■ Task objective
Pick out each line of the records in which the word "APPROPRIATE" appears.

Dataset excerpts

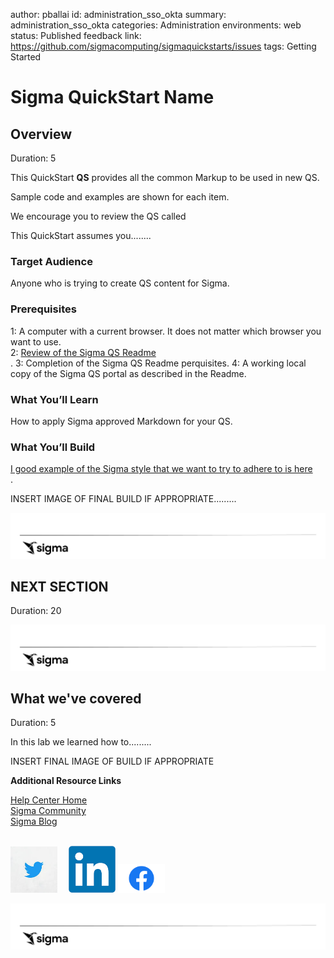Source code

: author: pballai
id: administration_sso_okta
summary: administration_sso_okta
categories: Administration
environments: web
status: Published
feedback link: https://github.com/sigmacomputing/sigmaquickstarts/issues
tags: Getting Started

<!-- SETTING THE AVAILABLE CATEGORIES WILL MAKE YOUR QUICKSTART PART OF A GROUP THAT USERS CAN FILTER ON IN THE QUICKSTART PORTAL -->
<!-- AVAILABLE CATEGORIES ARE Tables, Visualizations, Functions, Embedding, Controls, Sharing, Use Cases, Partners, Administration --> 

<!-- 
PLEASE REVIEW THE SIGMA QUICKSTART STYLE GUIDE. ALL QUICKSTART SHOULD SHARE A COMMON LOOK AND FEEL. YOU MAY WANT TO REVIEW A PUBLISHED GUIDE FIRST SO
THAT YOU ARE FAMILIAR WITH HOW COMMON MARKDOWN IS APPLIED
YOU CAN ACCESS THE SIGMA QUICKSTART STYLE GUIDE HERE:
https://quickstarts.sigmacomputing.com/guide/sigma-style-guide/index.html?index=..%2F..index#0
-->

# Sigma QuickStart Name
<!-- The above name is what appears on the website and is searchable. -->

## Overview 
Duration: 5 
<!--EACH ## SECTION WILL REQUIRE A DURATION THAT WILL BE SUMMED TO DISPLAY THE TOTAL QuickStart RUNNING TIME AND TIME REMAINING AS USER GOES THROUGH -->

This QuickStart **QS** provides all the common Markup to be used in new QS. 

Sample code and examples are shown for each item.

We encourage you to review the QS called 

This QuickStart assumes you........

 ### Target Audience
Anyone who is trying to create QS content for Sigma. 

### Prerequisites

1: A computer with a current browser. It does not matter which browser you want to use.<br>
2: [Review of the Sigma QS Readme](https://github.com/Sigmacomputing/sigmaquickstarts#readme)<br>.
3: Completion of the Sigma QS Readme perquisites.
4: A working local copy of the Sigma QS portal as described in the Readme.
  
### What You’ll Learn
How to apply Sigma approved Markdown for your QS.

### What You’ll Build
[I good example of the Sigma style that we want to try to adhere to is here](https://quickstarts.sigmacomputing.com/guide/getting_started_working_with_tables_hol/index.html)<br>.



INSERT IMAGE OF FINAL BUILD IF APPROPRIATE.........

![Footer](assets/sigma_footer.png)
<!-- NOTE: SIGMA LOGO REQUIRED AT END OF EACH ## SECTION -->
<!-- END OF OVERVIEW -->

## **NEXT SECTION**
Duration: 20

![Footer](assets/sigma_footer.png)
<!-- END OF NEXT SECTION-->

## What we've covered
Duration: 5

In this lab we learned how to.........

INSERT FINAL IMAGE OF BUILD IF APPROPRIATE

<!-- THE FOLLOWING ADDITIONAL RESOURCES IS REQUIRED AS IS FOR ALL QUICKSTARTS -->
**Additional Resource Links**

[Help Center Home](https://help.sigmacomputing.com/hc/en-us)<br>
[Sigma Community](https://community.sigmacomputing.com/)<br>
[Sigma Blog](https://www.sigmacomputing.com/blog/)<br>
<br>

[<img src="./assets/twitter.jpeg" width="75"/>](https://twitter.com/sigmacomputing)&emsp;
[<img src="./assets/linkedin.png" width="75"/>](https://www.linkedin.com/company/sigmacomputing)
[<img src="./assets/facebook.png" width="75"/>](https://www.facebook.com/sigmacomputing)

![Footer](assets/sigma_footer.png)
<!-- END OF WHAT WE COVERED -->
<!-- END OF QUICKSTART -->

■ Result for this task
INSERT IMAGE OF FINAL BUILD IF APPROPRIATE.........
INSERT FINAL IMAGE OF BUILD IF APPROPRIATE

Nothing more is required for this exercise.